*** INFORMATION GIVEN ***

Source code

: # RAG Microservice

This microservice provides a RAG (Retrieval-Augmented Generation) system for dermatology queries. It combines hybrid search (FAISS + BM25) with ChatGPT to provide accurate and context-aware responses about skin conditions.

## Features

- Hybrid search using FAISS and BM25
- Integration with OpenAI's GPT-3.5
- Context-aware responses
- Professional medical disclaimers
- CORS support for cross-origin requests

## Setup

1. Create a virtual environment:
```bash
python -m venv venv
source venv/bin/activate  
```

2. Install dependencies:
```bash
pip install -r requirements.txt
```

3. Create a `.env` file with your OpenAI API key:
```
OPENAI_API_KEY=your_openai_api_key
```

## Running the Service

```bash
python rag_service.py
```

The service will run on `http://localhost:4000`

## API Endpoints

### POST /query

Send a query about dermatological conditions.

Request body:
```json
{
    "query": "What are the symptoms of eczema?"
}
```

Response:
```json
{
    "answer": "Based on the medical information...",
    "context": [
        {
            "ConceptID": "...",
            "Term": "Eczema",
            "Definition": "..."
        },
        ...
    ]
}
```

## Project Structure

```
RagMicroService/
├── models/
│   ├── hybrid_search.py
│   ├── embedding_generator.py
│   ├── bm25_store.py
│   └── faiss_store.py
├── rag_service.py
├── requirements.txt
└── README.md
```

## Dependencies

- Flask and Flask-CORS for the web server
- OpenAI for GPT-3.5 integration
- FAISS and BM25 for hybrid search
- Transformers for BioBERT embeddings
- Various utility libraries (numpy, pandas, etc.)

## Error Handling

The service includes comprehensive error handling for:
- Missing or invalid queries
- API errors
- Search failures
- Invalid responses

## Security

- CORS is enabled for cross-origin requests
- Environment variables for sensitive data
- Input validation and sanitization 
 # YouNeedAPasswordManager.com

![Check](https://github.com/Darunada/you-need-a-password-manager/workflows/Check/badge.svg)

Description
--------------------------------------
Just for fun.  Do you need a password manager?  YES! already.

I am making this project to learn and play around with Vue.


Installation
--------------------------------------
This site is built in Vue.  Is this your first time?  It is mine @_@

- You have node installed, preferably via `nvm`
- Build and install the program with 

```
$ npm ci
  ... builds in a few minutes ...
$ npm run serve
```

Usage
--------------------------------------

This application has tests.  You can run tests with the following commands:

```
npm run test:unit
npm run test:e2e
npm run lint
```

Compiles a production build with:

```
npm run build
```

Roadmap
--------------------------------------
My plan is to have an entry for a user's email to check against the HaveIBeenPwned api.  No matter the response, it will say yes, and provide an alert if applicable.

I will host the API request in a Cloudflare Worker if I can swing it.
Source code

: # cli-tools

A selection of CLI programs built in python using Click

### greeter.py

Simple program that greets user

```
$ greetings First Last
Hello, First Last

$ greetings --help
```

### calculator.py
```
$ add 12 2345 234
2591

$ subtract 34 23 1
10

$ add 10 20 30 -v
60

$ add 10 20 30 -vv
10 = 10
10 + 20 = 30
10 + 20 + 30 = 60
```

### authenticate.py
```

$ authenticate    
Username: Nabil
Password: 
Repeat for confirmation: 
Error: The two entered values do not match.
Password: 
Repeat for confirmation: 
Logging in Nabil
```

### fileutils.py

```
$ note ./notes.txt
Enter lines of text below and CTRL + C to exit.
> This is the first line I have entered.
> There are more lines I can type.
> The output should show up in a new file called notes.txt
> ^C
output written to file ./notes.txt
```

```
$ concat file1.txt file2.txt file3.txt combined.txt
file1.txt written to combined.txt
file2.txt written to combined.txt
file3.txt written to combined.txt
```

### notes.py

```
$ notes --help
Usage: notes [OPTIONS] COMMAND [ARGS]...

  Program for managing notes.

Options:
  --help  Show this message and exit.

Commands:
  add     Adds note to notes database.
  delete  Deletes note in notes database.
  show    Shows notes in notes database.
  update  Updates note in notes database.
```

*** End of INFORMATION GIVEN ***

**PROBLEM:** Wherever "have" appears in a line of the entries, copy that line.

**RESULT FOR THIS EXERCISE:**
- You have node installed, preferably via `nvm`
My plan is to have an entry for a user's email to check against the HaveIBeenPwned api.  No matter the response, it will say yes, and provide an alert if applicable.
> This is the first line I have entered.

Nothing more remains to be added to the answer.